Which lines in the records below include the word "archivos"? Report each of them in full.

[Supplied records]

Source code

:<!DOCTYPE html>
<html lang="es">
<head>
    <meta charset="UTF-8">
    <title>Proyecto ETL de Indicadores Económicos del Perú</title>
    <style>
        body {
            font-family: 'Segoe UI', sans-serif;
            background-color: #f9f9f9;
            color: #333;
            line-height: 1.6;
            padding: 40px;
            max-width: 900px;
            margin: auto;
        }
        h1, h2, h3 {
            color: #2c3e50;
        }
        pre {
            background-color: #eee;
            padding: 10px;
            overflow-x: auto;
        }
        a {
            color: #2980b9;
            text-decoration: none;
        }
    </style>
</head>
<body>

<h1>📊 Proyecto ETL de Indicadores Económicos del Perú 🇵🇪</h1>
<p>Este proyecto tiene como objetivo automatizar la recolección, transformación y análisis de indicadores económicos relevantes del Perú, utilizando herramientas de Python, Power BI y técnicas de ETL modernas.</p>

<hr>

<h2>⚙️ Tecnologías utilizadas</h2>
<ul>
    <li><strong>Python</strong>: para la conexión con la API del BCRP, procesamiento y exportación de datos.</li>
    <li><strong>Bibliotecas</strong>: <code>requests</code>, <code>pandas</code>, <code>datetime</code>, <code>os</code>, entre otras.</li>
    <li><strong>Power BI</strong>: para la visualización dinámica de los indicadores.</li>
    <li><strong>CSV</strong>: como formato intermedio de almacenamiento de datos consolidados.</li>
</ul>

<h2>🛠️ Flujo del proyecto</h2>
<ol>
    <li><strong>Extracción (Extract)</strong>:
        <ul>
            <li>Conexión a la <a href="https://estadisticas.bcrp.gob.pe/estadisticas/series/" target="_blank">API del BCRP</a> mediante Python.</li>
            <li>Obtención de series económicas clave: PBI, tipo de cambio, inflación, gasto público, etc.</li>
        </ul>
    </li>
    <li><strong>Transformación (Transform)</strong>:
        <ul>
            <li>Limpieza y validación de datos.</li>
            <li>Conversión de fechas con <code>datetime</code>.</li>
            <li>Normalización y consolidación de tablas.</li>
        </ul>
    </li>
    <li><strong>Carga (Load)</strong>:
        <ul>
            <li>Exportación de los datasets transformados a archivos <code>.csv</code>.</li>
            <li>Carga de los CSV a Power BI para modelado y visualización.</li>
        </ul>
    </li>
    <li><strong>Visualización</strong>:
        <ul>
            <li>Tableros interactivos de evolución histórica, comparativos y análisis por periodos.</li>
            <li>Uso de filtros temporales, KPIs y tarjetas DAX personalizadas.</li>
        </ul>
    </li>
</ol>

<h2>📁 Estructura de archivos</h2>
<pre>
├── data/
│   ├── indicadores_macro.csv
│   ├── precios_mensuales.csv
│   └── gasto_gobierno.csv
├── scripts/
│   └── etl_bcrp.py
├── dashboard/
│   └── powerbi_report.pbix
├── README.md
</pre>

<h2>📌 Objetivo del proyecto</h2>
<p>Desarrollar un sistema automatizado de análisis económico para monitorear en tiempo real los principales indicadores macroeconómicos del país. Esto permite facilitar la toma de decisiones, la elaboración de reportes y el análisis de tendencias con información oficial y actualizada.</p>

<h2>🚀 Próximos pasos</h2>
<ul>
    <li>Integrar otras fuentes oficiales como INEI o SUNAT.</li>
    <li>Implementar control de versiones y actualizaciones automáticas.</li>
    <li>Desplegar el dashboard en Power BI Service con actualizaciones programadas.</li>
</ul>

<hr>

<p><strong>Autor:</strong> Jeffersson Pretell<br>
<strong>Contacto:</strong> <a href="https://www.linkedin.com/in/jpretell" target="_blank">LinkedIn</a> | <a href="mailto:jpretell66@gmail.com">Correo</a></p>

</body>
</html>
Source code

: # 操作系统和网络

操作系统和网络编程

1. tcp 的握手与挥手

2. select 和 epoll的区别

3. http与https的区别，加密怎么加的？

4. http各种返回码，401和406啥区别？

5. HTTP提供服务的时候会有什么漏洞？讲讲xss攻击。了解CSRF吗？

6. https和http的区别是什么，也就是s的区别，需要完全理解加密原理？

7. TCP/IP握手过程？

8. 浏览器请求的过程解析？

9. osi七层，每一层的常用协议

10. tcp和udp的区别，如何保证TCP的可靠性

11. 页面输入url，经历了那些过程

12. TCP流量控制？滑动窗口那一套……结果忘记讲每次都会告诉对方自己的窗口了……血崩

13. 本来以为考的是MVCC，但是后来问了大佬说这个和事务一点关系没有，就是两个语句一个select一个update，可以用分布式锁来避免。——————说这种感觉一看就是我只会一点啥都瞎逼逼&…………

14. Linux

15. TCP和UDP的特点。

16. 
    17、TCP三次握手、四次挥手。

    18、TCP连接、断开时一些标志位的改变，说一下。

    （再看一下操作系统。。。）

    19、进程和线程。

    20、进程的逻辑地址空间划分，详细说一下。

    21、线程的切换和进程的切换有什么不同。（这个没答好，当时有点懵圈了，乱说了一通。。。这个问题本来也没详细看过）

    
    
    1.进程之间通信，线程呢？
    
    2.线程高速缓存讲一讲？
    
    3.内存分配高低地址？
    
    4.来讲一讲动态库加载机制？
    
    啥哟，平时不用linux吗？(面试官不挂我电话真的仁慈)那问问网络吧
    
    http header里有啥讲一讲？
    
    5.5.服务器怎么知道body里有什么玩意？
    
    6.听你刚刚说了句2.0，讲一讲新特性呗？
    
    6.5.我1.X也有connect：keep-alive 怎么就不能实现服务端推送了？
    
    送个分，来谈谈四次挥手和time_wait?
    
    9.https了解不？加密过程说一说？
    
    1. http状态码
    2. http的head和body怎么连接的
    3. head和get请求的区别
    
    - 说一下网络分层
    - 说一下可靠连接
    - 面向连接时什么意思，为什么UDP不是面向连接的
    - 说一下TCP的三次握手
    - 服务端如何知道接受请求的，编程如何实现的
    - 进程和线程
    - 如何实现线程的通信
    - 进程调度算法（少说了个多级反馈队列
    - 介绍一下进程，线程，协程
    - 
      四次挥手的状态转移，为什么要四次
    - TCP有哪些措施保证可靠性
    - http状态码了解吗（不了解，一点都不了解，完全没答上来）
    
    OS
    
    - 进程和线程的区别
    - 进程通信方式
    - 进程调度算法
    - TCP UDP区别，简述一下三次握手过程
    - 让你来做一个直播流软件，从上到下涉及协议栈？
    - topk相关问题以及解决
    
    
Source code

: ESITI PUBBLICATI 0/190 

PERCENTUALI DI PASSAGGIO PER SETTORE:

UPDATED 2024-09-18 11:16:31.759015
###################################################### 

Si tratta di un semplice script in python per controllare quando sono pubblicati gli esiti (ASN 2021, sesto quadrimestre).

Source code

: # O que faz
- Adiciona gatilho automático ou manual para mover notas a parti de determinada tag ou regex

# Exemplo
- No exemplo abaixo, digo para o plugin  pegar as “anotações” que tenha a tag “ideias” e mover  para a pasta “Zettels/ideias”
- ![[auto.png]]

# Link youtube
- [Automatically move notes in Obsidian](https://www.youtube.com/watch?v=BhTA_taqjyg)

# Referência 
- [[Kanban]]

[/Supplied records]

§ Exercise answer
            <li>Exportación de los datasets transformados a archivos <code>.csv</code>.</li>
<h2>📁 Estructura de archivos</h2>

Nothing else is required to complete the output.